**Assignment:** Some entries follow. Reproduce exactly the lines starting at the one with "<span m=''759230''>fun,</span> <span" and stopping after the one with "<span m=''769280''>they''re</span> <span".
*** Opening of Records for this task ***
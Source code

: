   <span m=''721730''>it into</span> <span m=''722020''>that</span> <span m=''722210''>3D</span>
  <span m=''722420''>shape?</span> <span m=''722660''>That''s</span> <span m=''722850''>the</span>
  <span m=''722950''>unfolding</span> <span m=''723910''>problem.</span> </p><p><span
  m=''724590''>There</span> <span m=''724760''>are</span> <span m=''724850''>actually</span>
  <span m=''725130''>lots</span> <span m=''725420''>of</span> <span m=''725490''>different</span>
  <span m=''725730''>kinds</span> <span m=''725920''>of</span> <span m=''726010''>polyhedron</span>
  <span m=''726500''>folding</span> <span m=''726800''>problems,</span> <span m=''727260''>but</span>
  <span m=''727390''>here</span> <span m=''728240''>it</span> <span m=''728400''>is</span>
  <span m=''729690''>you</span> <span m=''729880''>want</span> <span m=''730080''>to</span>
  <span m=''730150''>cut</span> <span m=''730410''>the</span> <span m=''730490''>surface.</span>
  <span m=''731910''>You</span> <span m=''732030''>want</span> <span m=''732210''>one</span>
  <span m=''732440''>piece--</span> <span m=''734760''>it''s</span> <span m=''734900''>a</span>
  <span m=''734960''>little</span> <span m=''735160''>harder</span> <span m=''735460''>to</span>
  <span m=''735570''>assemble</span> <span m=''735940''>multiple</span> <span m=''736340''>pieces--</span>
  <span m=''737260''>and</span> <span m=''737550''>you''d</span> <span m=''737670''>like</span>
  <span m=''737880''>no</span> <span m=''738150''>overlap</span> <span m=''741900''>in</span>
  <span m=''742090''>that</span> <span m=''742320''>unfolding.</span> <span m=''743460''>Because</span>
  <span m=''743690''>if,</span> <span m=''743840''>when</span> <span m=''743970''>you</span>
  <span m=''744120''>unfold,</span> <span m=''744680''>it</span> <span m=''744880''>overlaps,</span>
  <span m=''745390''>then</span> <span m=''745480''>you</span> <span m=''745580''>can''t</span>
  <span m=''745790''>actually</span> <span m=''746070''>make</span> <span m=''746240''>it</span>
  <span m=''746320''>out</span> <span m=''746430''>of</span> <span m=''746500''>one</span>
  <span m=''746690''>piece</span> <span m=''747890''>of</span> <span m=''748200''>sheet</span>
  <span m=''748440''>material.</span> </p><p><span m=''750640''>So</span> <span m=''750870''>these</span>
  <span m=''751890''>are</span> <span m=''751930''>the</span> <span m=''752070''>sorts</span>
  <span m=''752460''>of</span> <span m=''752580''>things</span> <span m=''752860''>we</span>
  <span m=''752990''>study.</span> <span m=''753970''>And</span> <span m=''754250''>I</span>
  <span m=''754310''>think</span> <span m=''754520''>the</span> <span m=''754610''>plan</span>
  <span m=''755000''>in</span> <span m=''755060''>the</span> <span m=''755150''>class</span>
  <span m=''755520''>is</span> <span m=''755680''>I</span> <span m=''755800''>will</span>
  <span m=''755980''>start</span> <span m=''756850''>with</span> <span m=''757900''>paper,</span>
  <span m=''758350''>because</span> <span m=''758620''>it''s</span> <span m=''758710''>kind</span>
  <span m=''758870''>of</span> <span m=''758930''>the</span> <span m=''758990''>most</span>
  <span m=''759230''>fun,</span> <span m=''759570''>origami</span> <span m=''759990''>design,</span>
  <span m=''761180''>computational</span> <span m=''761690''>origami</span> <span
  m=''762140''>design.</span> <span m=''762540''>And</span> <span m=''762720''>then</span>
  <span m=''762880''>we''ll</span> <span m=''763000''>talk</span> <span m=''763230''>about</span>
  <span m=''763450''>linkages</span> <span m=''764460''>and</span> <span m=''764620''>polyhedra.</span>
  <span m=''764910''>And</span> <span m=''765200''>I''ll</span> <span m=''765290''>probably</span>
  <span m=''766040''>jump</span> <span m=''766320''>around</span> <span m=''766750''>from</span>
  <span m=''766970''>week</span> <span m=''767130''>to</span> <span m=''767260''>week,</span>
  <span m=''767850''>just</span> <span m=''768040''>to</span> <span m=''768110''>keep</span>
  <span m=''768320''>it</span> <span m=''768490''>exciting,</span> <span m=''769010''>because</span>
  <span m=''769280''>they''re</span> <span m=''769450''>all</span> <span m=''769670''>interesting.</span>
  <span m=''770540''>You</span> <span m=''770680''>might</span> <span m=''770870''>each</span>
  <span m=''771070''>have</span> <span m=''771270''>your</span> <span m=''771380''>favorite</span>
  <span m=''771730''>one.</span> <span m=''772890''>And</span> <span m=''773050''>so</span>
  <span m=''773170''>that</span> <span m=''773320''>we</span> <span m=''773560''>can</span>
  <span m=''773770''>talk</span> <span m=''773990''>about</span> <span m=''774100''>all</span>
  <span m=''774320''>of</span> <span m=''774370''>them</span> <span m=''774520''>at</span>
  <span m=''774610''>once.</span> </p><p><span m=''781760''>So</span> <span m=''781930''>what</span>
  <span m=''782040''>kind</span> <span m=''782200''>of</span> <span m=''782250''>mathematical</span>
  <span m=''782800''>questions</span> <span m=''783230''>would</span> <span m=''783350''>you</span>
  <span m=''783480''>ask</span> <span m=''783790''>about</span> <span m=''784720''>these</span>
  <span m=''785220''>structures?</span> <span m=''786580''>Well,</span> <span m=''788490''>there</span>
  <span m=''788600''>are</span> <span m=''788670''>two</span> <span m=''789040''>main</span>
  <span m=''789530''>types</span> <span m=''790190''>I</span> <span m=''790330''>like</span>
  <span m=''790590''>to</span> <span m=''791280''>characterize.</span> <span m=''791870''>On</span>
*** Close of Records for this task ***
**Task solution:**
  <span m=''759230''>fun,</span> <span m=''759570''>origami</span> <span m=''759990''>design,</span>
  <span m=''761180''>computational</span> <span m=''761690''>origami</span> <span
  m=''762140''>design.</span> <span m=''762540''>And</span> <span m=''762720''>then</span>
  <span m=''762880''>we''ll</span> <span m=''763000''>talk</span> <span m=''763230''>about</span>
  <span m=''763450''>linkages</span> <span m=''764460''>and</span> <span m=''764620''>polyhedra.</span>
  <span m=''764910''>And</span> <span m=''765200''>I''ll</span> <span m=''765290''>probably</span>
  <span m=''766040''>jump</span> <span m=''766320''>around</span> <span m=''766750''>from</span>
  <span m=''766970''>week</span> <span m=''767130''>to</span> <span m=''767260''>week,</span>
  <span m=''767850''>just</span> <span m=''768040''>to</span> <span m=''768110''>keep</span>
  <span m=''768320''>it</span> <span m=''768490''>exciting,</span> <span m=''769010''>because</span>
  <span m=''769280''>they''re</span> <span m=''769450''>all</span> <span m=''769670''>interesting.</span>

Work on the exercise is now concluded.